-- Supplied records follows --

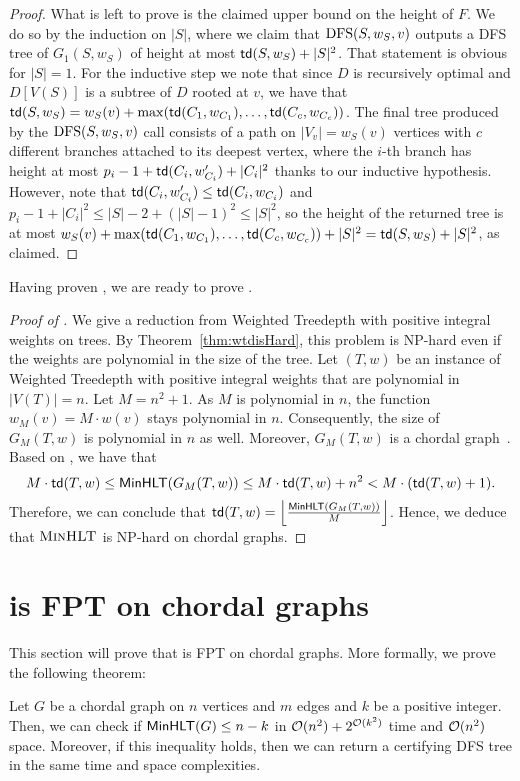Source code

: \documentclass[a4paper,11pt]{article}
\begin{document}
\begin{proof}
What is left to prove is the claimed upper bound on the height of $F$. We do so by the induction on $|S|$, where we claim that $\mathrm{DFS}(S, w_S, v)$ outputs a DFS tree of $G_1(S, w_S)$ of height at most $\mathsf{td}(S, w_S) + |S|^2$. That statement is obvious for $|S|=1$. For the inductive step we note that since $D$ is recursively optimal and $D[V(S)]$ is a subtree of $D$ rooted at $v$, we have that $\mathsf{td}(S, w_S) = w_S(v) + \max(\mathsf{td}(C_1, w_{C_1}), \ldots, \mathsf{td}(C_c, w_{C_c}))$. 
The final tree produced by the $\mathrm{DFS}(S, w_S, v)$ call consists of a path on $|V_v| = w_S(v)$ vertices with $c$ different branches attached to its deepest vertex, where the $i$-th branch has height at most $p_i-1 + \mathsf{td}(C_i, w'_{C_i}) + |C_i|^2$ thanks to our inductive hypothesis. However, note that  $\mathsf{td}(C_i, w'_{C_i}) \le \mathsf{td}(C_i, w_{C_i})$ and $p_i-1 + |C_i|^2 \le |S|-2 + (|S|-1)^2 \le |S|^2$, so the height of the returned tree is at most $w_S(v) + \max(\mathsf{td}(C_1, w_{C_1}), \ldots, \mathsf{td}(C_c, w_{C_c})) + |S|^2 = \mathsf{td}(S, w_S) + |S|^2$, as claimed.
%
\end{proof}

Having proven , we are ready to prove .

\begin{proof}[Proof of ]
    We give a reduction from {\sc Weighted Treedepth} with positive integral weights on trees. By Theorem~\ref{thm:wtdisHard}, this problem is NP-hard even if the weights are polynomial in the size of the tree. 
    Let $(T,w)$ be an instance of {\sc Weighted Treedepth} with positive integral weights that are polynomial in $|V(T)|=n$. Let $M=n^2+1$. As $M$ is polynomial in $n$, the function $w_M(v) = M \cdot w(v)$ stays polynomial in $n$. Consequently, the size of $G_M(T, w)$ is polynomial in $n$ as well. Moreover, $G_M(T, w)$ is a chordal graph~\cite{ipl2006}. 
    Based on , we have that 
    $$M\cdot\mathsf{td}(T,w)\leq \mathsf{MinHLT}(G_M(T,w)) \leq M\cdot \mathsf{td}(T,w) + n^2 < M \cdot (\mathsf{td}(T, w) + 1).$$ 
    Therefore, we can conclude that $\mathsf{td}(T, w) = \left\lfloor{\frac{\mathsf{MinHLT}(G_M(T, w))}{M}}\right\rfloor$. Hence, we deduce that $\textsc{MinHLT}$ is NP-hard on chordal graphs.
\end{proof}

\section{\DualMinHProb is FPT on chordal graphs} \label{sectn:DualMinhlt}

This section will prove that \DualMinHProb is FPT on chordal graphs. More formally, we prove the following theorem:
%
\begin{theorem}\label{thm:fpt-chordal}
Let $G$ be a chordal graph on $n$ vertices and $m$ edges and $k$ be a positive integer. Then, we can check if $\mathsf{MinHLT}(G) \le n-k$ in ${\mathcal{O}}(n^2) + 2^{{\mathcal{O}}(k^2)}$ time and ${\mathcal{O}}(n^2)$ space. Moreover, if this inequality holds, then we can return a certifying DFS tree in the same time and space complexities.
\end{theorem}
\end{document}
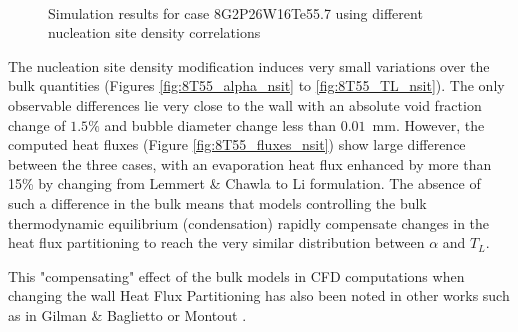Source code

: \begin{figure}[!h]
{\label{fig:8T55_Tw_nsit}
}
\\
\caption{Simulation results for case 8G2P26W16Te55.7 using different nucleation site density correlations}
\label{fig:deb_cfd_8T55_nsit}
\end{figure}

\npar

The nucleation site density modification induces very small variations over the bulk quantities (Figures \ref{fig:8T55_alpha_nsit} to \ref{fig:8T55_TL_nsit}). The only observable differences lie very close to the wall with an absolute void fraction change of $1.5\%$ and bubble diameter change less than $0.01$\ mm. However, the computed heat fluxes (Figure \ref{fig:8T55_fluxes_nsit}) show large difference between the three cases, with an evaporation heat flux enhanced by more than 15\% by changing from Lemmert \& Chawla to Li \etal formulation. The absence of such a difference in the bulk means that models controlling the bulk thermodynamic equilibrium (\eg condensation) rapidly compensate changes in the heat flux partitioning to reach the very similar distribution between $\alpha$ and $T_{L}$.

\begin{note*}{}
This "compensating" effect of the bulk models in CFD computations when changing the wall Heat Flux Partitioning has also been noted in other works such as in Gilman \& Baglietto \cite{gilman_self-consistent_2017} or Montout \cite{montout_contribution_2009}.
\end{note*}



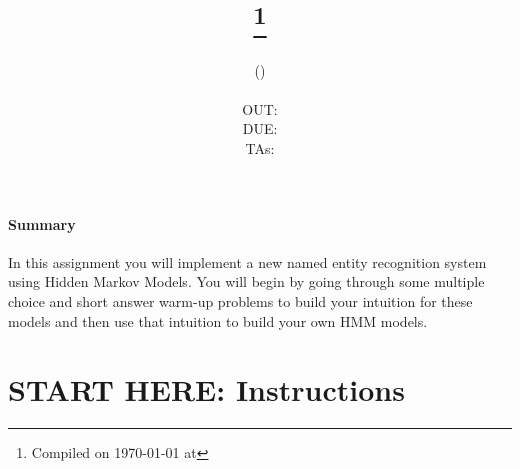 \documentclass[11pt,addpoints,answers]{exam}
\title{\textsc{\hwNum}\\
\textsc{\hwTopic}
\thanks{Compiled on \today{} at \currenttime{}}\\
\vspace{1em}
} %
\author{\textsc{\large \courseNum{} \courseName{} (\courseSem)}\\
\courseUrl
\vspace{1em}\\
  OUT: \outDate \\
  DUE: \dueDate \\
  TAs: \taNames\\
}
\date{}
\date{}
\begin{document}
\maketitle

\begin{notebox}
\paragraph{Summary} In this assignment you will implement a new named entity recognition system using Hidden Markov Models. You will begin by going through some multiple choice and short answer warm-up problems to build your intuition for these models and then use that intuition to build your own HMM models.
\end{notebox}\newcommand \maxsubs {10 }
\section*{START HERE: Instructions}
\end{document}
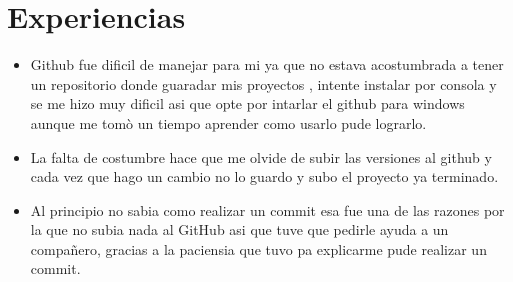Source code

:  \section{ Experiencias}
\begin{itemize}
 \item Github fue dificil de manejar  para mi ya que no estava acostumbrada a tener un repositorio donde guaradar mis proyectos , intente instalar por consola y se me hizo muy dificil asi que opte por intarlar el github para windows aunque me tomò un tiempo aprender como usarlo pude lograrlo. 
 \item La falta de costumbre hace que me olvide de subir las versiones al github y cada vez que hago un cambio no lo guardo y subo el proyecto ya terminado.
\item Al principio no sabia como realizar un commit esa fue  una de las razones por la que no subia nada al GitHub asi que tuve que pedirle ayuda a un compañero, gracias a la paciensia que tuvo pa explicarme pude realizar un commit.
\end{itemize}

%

-- Supplied records concluded --

:: Goal of the exercise ::
A word-for-word restatement of all the lines above is needed, with the pictures omitted.

:: Exercise response ::
Source code

: \documentclass[a4paper,11pt]{article}
\begin{document}
\begin{proof}
What is left to prove is the claimed upper bound on the height of $F$. We do so by the induction on $|S|$, where we claim that $\mathrm{DFS}(S, w_S, v)$ outputs a DFS tree of $G_1(S, w_S)$ of height at most $\mathsf{td}(S, w_S) + |S|^2$. That statement is obvious for $|S|=1$. For the inductive step we note that since $D$ is recursively optimal and $D[V(S)]$ is a subtree of $D$ rooted at $v$, we have that $\mathsf{td}(S, w_S) = w_S(v) + \max(\mathsf{td}(C_1, w_{C_1}), \ldots, \mathsf{td}(C_c, w_{C_c}))$. 
The final tree produced by the $\mathrm{DFS}(S, w_S, v)$ call consists of a path on $|V_v| = w_S(v)$ vertices with $c$ different branches attached to its deepest vertex, where the $i$-th branch has height at most $p_i-1 + \mathsf{td}(C_i, w'_{C_i}) + |C_i|^2$ thanks to our inductive hypothesis. However, note that  $\mathsf{td}(C_i, w'_{C_i}) \le \mathsf{td}(C_i, w_{C_i})$ and $p_i-1 + |C_i|^2 \le |S|-2 + (|S|-1)^2 \le |S|^2$, so the height of the returned tree is at most $w_S(v) + \max(\mathsf{td}(C_1, w_{C_1}), \ldots, \mathsf{td}(C_c, w_{C_c})) + |S|^2 = \mathsf{td}(S, w_S) + |S|^2$, as claimed.
%
\end{proof}

Having proven , we are ready to prove .

\begin{proof}[Proof of ]
    We give a reduction from {\sc Weighted Treedepth} with positive integral weights on trees. By Theorem~\ref{thm:wtdisHard}, this problem is NP-hard even if the weights are polynomial in the size of the tree. 
    Let $(T,w)$ be an instance of {\sc Weighted Treedepth} with positive integral weights that are polynomial in $|V(T)|=n$. Let $M=n^2+1$. As $M$ is polynomial in $n$, the function $w_M(v) = M \cdot w(v)$ stays polynomial in $n$. Consequently, the size of $G_M(T, w)$ is polynomial in $n$ as well. Moreover, $G_M(T, w)$ is a chordal graph~\cite{ipl2006}. 
    Based on , we have that 
    $$M\cdot\mathsf{td}(T,w)\leq \mathsf{MinHLT}(G_M(T,w)) \leq M\cdot \mathsf{td}(T,w) + n^2 < M \cdot (\mathsf{td}(T, w) + 1).$$ 
    Therefore, we can conclude that $\mathsf{td}(T, w) = \left\lfloor{\frac{\mathsf{MinHLT}(G_M(T, w))}{M}}\right\rfloor$. Hence, we deduce that $\textsc{MinHLT}$ is NP-hard on chordal graphs.
\end{proof}

\section{\DualMinHProb is FPT on chordal graphs} \label{sectn:DualMinhlt}

This section will prove that \DualMinHProb is FPT on chordal graphs. More formally, we prove the following theorem:
%
\begin{theorem}\label{thm:fpt-chordal}
Let $G$ be a chordal graph on $n$ vertices and $m$ edges and $k$ be a positive integer. Then, we can check if $\mathsf{MinHLT}(G) \le n-k$ in ${\mathcal{O}}(n^2) + 2^{{\mathcal{O}}(k^2)}$ time and ${\mathcal{O}}(n^2)$ space. Moreover, if this inequality holds, then we can return a certifying DFS tree in the same time and space complexities.
\end{theorem}
\end{document}
Source code

: \begin{figure}[!h]
{\label{fig:8T55_Tw_nsit}
}
\\
\caption{Simulation results for case 8G2P26W16Te55.7 using different nucleation site density correlations}
\label{fig:deb_cfd_8T55_nsit}
\end{figure}

\npar

The nucleation site density modification induces very small variations over the bulk quantities (Figures \ref{fig:8T55_alpha_nsit} to \ref{fig:8T55_TL_nsit}). The only observable differences lie very close to the wall with an absolute void fraction change of $1.5\%$ and bubble diameter change less than $0.01$\ mm. However, the computed heat fluxes (Figure \ref{fig:8T55_fluxes_nsit}) show large difference between the three cases, with an evaporation heat flux enhanced by more than 15\% by changing from Lemmert \& Chawla to Li \etal formulation. The absence of such a difference in the bulk means that models controlling the bulk thermodynamic equilibrium (\eg condensation) rapidly compensate changes in the heat flux partitioning to reach the very similar distribution between $\alpha$ and $T_{L}$.

\begin{note*}{}
This "compensating" effect of the bulk models in CFD computations when changing the wall Heat Flux Partitioning has also been noted in other works such as in Gilman \& Baglietto \cite{gilman_self-consistent_2017} or Montout \cite{montout_contribution_2009}.
\end{note*}



 \documentclass[11pt,addpoints,answers]{exam}
\title{\textsc{\hwNum}\\
\textsc{\hwTopic}
\thanks{Compiled on \today{} at \currenttime{}}\\
\vspace{1em}
} %
\author{\textsc{\large \courseNum{} \courseName{} (\courseSem)}\\
\courseUrl
\vspace{1em}\\
  OUT: \outDate \\
  DUE: \dueDate \\
  TAs: \taNames\\
}
\date{}
\date{}
\begin{document}
\maketitle

\begin{notebox}
\paragraph{Summary} In this assignment you will implement a new named entity recognition system using Hidden Markov Models. You will begin by going through some multiple choice and short answer warm-up problems to build your intuition for these models and then use that intuition to build your own HMM models.
\end{notebox}\newcommand \maxsubs {10 }
\section*{START HERE: Instructions}
\end{document}
Source code

:  \section{ Experiencias}
\begin{itemize}
 \item Github fue dificil de manejar  para mi ya que no estava acostumbrada a tener un repositorio donde guaradar mis proyectos , intente instalar por consola y se me hizo muy dificil asi que opte por intarlar el github para windows aunque me tomò un tiempo aprender como usarlo pude lograrlo. 
 \item La falta de costumbre hace que me olvide de subir las versiones al github y cada vez que hago un cambio no lo guardo y subo el proyecto ya terminado.
\item Al principio no sabia como realizar un commit esa fue  una de las razones por la que no subia nada al GitHub asi que tuve que pedirle ayuda a un compañero, gracias a la paciensia que tuvo pa explicarme pude realizar un commit.
\end{itemize}

%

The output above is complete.